■ Supplied material:
::::::::::

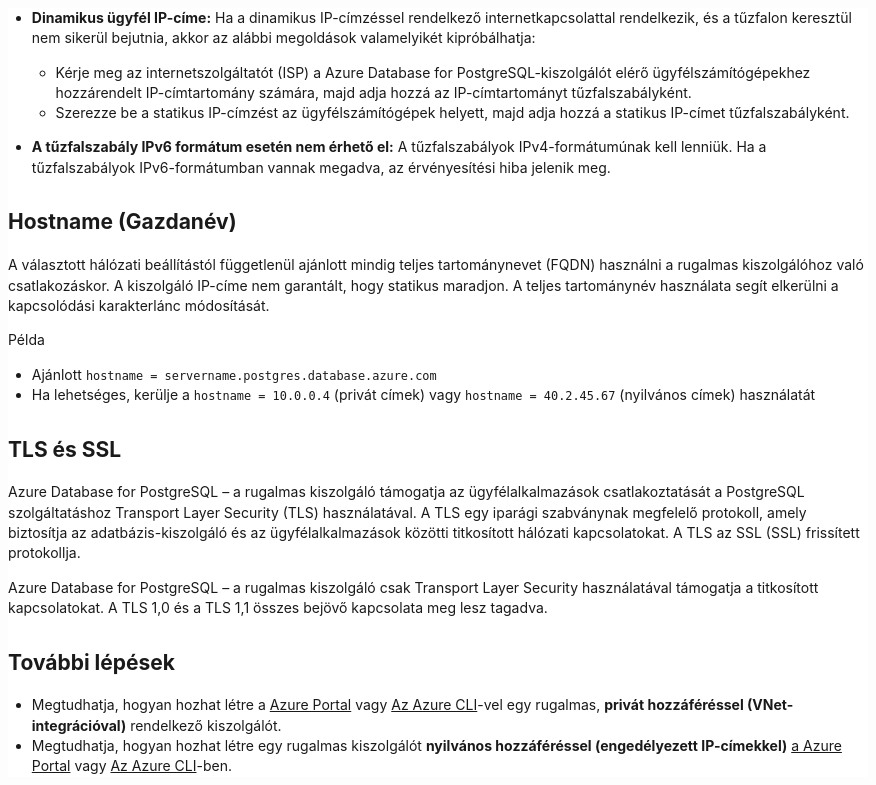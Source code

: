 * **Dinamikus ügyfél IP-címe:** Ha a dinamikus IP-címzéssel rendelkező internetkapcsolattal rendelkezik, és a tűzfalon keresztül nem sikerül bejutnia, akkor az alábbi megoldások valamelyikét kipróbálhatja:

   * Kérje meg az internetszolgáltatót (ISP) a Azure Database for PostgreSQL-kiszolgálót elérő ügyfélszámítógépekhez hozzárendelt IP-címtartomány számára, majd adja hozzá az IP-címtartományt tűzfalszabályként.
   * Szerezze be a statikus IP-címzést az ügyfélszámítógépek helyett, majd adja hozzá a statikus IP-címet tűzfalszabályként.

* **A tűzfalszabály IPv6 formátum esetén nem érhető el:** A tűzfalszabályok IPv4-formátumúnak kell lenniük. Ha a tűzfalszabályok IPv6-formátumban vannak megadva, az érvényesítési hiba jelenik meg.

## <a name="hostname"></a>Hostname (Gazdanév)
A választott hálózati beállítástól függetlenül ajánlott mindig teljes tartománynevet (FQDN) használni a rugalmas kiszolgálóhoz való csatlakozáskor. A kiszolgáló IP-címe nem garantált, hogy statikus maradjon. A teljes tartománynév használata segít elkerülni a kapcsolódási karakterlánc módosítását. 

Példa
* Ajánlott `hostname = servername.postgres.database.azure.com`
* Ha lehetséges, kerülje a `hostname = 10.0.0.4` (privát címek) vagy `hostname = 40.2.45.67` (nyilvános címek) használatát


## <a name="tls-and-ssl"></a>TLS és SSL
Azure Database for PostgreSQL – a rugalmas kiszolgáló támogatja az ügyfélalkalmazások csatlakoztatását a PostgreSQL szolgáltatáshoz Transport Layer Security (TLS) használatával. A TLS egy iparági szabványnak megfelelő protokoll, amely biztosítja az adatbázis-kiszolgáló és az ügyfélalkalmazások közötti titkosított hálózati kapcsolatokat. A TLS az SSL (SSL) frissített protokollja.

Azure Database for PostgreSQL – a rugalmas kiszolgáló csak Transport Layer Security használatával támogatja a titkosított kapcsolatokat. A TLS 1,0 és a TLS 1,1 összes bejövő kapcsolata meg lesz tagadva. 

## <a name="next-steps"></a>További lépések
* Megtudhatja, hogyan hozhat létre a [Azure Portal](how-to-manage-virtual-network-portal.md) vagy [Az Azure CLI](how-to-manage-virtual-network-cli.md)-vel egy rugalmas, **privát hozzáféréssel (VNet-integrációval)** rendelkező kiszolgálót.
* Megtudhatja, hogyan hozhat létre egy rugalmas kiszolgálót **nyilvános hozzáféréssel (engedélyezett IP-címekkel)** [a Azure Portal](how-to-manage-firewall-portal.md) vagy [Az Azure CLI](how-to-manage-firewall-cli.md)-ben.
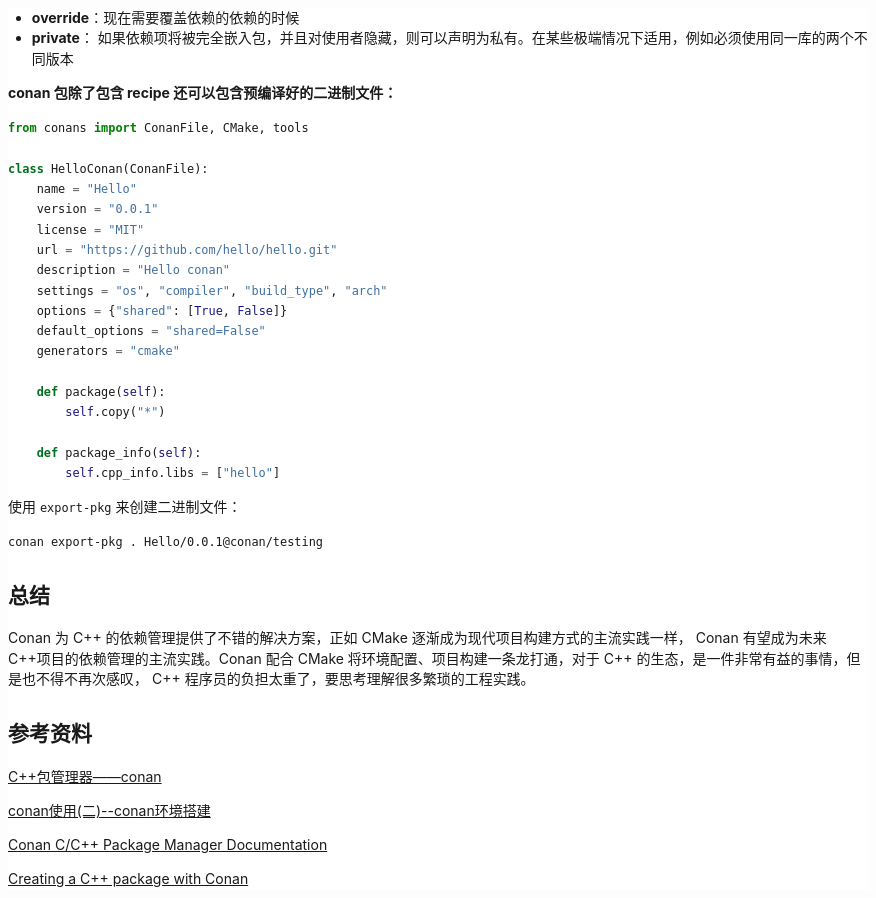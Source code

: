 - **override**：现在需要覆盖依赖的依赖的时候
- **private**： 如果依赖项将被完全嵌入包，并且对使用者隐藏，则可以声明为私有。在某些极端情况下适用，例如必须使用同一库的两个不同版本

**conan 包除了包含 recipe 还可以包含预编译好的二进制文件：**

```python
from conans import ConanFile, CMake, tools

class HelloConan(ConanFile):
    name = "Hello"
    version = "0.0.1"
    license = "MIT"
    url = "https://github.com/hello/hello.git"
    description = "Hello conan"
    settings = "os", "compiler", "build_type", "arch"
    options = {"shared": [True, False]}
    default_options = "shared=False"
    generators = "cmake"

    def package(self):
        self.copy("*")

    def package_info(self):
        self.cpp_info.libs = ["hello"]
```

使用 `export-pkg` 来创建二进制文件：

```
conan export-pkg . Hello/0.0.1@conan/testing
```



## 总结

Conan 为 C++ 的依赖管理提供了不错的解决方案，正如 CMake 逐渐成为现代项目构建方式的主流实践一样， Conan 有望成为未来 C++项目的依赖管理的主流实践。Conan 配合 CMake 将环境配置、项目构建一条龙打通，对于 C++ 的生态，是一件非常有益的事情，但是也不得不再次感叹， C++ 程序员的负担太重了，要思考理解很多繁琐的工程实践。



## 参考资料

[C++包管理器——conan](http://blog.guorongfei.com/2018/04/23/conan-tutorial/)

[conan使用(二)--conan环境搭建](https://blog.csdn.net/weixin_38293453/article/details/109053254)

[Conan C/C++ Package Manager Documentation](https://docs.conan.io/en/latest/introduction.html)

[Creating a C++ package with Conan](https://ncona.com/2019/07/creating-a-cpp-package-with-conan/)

::::::::::

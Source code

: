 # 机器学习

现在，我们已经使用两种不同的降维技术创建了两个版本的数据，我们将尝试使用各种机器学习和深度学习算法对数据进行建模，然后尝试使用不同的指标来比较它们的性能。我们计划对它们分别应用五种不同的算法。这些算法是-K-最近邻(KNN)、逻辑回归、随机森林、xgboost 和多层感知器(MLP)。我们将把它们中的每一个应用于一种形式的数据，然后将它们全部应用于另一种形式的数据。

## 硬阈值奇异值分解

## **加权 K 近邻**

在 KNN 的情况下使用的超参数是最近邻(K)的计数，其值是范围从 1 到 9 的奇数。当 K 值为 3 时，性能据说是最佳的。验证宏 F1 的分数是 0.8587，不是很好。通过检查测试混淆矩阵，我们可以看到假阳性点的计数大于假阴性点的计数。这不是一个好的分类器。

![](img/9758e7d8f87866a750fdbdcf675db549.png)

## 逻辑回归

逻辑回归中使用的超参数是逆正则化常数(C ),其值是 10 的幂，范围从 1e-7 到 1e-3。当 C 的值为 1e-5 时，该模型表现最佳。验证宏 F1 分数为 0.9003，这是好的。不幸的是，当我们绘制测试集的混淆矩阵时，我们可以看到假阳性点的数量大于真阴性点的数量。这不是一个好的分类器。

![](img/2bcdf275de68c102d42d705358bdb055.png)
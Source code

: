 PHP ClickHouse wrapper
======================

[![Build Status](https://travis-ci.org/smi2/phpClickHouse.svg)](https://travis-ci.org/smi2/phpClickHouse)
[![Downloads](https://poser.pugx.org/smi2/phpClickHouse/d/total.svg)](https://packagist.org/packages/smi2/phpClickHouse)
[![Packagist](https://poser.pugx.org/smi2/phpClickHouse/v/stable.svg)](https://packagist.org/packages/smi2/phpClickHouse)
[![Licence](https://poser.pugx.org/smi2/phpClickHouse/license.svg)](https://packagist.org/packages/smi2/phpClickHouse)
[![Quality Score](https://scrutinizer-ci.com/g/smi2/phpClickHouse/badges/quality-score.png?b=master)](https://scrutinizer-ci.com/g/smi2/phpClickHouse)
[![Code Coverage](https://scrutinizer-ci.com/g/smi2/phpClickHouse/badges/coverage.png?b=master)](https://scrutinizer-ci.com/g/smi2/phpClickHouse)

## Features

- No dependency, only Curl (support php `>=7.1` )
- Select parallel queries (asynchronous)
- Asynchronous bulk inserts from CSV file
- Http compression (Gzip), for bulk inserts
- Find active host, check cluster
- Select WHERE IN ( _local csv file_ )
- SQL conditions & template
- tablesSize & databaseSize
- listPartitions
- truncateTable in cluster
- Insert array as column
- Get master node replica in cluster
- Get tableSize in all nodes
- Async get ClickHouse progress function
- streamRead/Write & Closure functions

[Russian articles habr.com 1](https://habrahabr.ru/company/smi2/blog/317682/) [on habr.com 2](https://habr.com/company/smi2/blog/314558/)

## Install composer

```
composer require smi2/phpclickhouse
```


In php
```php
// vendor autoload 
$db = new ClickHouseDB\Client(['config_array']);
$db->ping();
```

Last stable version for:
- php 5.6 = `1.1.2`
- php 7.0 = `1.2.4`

::::::::::

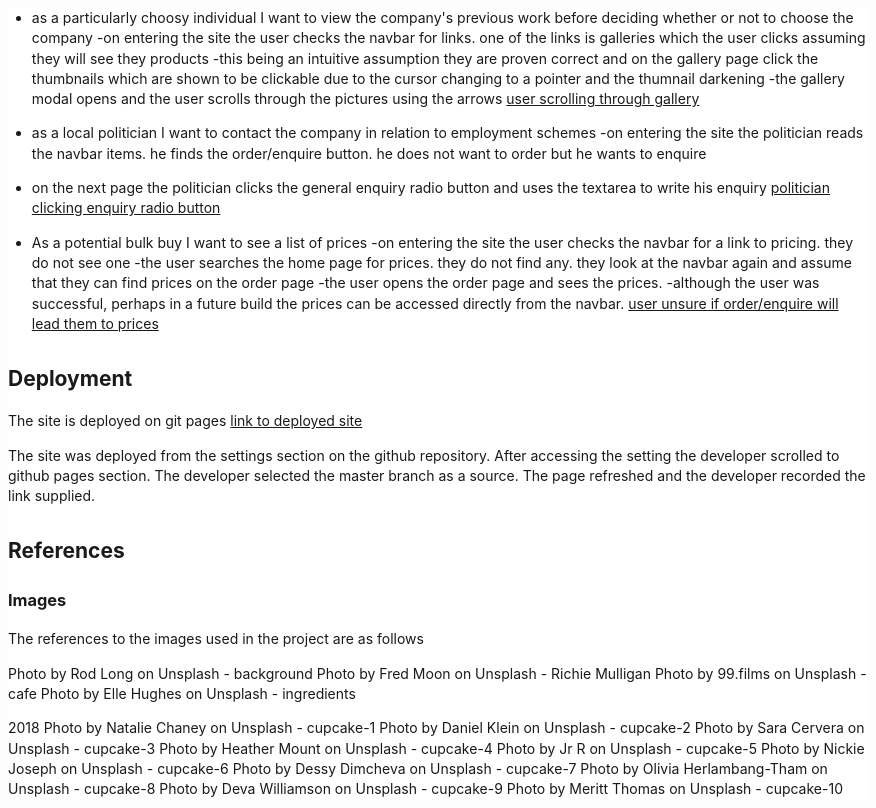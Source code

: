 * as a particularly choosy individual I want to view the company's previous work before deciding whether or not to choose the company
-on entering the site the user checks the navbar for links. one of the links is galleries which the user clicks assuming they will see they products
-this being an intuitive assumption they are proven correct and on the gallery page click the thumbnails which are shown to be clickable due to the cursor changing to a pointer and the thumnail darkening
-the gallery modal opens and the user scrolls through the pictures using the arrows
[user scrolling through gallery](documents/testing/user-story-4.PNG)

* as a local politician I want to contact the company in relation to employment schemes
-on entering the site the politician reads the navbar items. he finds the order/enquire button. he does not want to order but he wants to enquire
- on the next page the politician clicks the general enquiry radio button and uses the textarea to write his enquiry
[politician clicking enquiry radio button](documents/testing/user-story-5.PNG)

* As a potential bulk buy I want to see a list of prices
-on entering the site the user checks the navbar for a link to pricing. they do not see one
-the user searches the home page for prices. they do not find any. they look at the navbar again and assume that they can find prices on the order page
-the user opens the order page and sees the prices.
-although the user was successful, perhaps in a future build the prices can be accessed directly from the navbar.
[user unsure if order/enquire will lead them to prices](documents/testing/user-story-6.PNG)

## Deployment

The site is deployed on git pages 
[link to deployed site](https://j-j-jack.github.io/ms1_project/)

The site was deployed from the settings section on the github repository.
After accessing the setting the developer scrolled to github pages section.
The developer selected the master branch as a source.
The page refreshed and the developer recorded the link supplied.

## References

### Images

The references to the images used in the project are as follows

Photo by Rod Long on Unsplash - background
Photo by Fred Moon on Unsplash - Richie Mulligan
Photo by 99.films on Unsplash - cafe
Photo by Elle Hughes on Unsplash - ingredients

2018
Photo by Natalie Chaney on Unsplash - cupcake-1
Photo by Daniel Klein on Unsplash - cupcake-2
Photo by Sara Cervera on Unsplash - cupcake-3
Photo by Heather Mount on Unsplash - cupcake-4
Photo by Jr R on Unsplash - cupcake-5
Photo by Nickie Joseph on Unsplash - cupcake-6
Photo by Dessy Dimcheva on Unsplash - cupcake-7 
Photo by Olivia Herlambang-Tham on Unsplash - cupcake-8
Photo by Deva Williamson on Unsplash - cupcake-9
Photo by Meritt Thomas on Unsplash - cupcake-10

::::::::::

■ Required work: Please state how many lines in the data contain the word "they", giving only that number.

■ Answer to the problem: 4